[WHAT YOU SHOULD DO] With all pictures excluded, restate the records that follow exactly as written.
BEGIN DATA TO EXAMINE
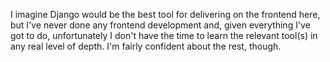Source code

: I imagine Django would be the best tool for delivering on the frontend here, but I've never done any frontend development and, given everything I've got to do, unfortunately I don't have the time to learn the relevant tool(s) in any real level of depth. I'm fairly confident about the rest, though.
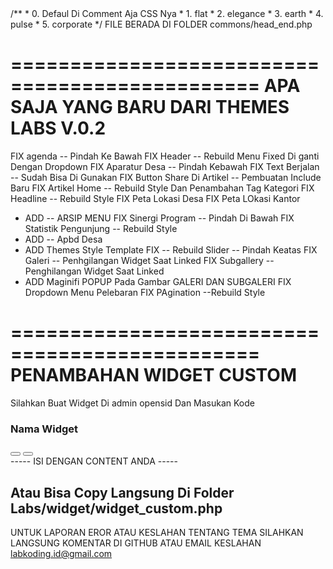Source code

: 

<!-- Jika Ingin Menganti Tema Silahkan Ganti Tema Dengan Kode Beriku  -->
<link rel="stylesheet" id="css-theme" href="assets/css/themes/flat.min.css"> 
/**
 * 0. Defaul Di Comment Aja CSS Nya
 * 1. flat
 * 2. elegance
 * 3. earth
 * 4. pulse
 * 5. corporate
 */
FILE BERADA DI FOLDER commons/head_end.php

===============================================
APA SAJA YANG BARU DARI THEMES LABS V.0.2
===============================================
FIX agenda -- Pindah Ke Bawah
FIX Header -- Rebuild Menu Fixed Di ganti Dengan Dropdown
FIX Aparatur Desa -- Pindah Kebawah
FIX Text Berjalan -- Sudah Bisa Di Gunakan
FIX Button Share Di Artikel -- Pembuatan Include Baru
FIX  Artikel Home -- Rebuild Style Dan Penambahan Tag Kategori
FIX Headline -- Rebuild Style 
FIX Peta Lokasi Desa 
FIX Peta LOkasi Kantor
+ ADD -- ARSIP MENU
FIX Sinergi Program -- Pindah Di Bawah
FIX Statistik Pengunjung -- Rebuild Style 
+ ADD -- Apbd Desa
+ ADD Themes Style Template
FIX -- Rebuild Slider -- Pindah Keatas
FIX Galeri -- Penhgilangan Widget Saat Linked
FIX Subgallery -- Penghilangan Widget Saat Linked
+ ADD Maginifi POPUP Pada Gambar  GALERI DAN SUBGALERI
FIX Dropdown Menu Pelebaran
FIX PAgination --Rebuild Style

===============================================
PENAMBAHAN WIDGET CUSTOM 
===============================================
Silahkan Buat Widget Di admin opensid Dan Masukan Kode

<div class="block block-themed js-animation-object animated lightSpeedIn">
    <div class="block-header bg-gd-sea">
        <h3 class="block-title"><i class="si si-login"></i> Nama Widget </h3>
        <div class="block-options mr-15">
            <button type="button" class="btn-block-option" data-toggle="block-option" data-action="fullscreen_toggle"><i
                    class="si si-size-fullscreen"></i></button>
            <button type="button" class="btn-block-option" data-toggle="block-option" data-action="content_toggle"><i
                    class="si si-arrow-up"></i></button>
        </div>
    </div>
    <div class="block-content tab-content">
    ----- ISI DENGAN CONTENT ANDA -----
    </div>
</div>

Atau Bisa Copy Langsung Di Folder Labs/widget/widget_custom.php
---------------------------------------------------------------------
UNTUK LAPORAN EROR ATAU KESLAHAN TENTANG TEMA SILAHKAN LANGSUNG KOMENTAR DI GITHUB ATAU EMAIL KESLAHAN
labkoding.id@gmail.com
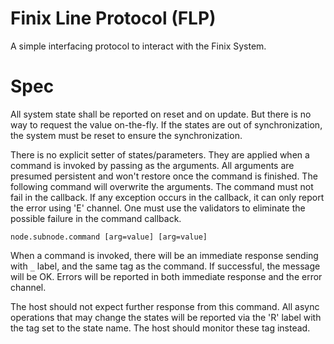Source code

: # Finix Line Protocol (FLP)

A simple interfacing protocol to interact with the Finix System.

# Spec

All system state shall be reported on reset and on update. But there is no way to request the value on-the-fly. If the
states are out of synchronization, the system must be reset to ensure the synchronization.

There is no explicit setter of states/parameters. They are applied when a command is invoked by passing as the
arguments. All arguments are presumed persistent and won't restore once the command is finished. The following command
will overwrite the arguments. The command must not fail in the callback. If any exception occurs in the callback, it can
only report the error using 'E' channel. One must use the validators to eliminate the possible failure in the command
callback.

`node.subnode.command [arg=value] [arg=value]`

When a command is invoked, there will be an immediate response sending with `_` label, and the same tag as the command.
If successful, the message will be OK. Errors will be reported in both immediate response and the error channel.

The host should not expect further response from this command. All async operations that may change the states will be
reported via the 'R' label with the tag set to the state name. The host should monitor these tag instead.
END DATA TO EXAMINE
[EXERCISE SOLUTION]
Source code

: I imagine Django would be the best tool for delivering on the frontend here, but I've never done any frontend development and, given everything I've got to do, unfortunately I don't have the time to learn the relevant tool(s) in any real level of depth. I'm fairly confident about the rest, though.
Source code

: 

<!-- Jika Ingin Menganti Tema Silahkan Ganti Tema Dengan Kode Beriku  -->
<link rel="stylesheet" id="css-theme" href="assets/css/themes/flat.min.css"> 
/**
 * 0. Defaul Di Comment Aja CSS Nya
 * 1. flat
 * 2. elegance
 * 3. earth
 * 4. pulse
 * 5. corporate
 */
FILE BERADA DI FOLDER commons/head_end.php

===============================================
APA SAJA YANG BARU DARI THEMES LABS V.0.2
===============================================
FIX agenda -- Pindah Ke Bawah
FIX Header -- Rebuild Menu Fixed Di ganti Dengan Dropdown
FIX Aparatur Desa -- Pindah Kebawah
FIX Text Berjalan -- Sudah Bisa Di Gunakan
FIX Button Share Di Artikel -- Pembuatan Include Baru
FIX  Artikel Home -- Rebuild Style Dan Penambahan Tag Kategori
FIX Headline -- Rebuild Style 
FIX Peta Lokasi Desa 
FIX Peta LOkasi Kantor
+ ADD -- ARSIP MENU
FIX Sinergi Program -- Pindah Di Bawah
FIX Statistik Pengunjung -- Rebuild Style 
+ ADD -- Apbd Desa
+ ADD Themes Style Template
FIX -- Rebuild Slider -- Pindah Keatas
FIX Galeri -- Penhgilangan Widget Saat Linked
FIX Subgallery -- Penghilangan Widget Saat Linked
+ ADD Maginifi POPUP Pada Gambar  GALERI DAN SUBGALERI
FIX Dropdown Menu Pelebaran
FIX PAgination --Rebuild Style

===============================================
PENAMBAHAN WIDGET CUSTOM 
===============================================
Silahkan Buat Widget Di admin opensid Dan Masukan Kode

<div class="block block-themed js-animation-object animated lightSpeedIn">
    <div class="block-header bg-gd-sea">
        <h3 class="block-title"><i class="si si-login"></i> Nama Widget </h3>
        <div class="block-options mr-15">
            <button type="button" class="btn-block-option" data-toggle="block-option" data-action="fullscreen_toggle"><i
                    class="si si-size-fullscreen"></i></button>
            <button type="button" class="btn-block-option" data-toggle="block-option" data-action="content_toggle"><i
                    class="si si-arrow-up"></i></button>
        </div>
    </div>
    <div class="block-content tab-content">
    ----- ISI DENGAN CONTENT ANDA -----
    </div>
</div>

Atau Bisa Copy Langsung Di Folder Labs/widget/widget_custom.php
---------------------------------------------------------------------
UNTUK LAPORAN EROR ATAU KESLAHAN TENTANG TEMA SILAHKAN LANGSUNG KOMENTAR DI GITHUB ATAU EMAIL KESLAHAN
labkoding.id@gmail.com
Source code

: # Finix Line Protocol (FLP)

A simple interfacing protocol to interact with the Finix System.

# Spec

All system state shall be reported on reset and on update. But there is no way to request the value on-the-fly. If the
states are out of synchronization, the system must be reset to ensure the synchronization.

There is no explicit setter of states/parameters. They are applied when a command is invoked by passing as the
arguments. All arguments are presumed persistent and won't restore once the command is finished. The following command
will overwrite the arguments. The command must not fail in the callback. If any exception occurs in the callback, it can
only report the error using 'E' channel. One must use the validators to eliminate the possible failure in the command
callback.

`node.subnode.command [arg=value] [arg=value]`

When a command is invoked, there will be an immediate response sending with `_` label, and the same tag as the command.
If successful, the message will be OK. Errors will be reported in both immediate response and the error channel.

The host should not expect further response from this command. All async operations that may change the states will be
reported via the 'R' label with the tag set to the state name. The host should monitor these tag instead.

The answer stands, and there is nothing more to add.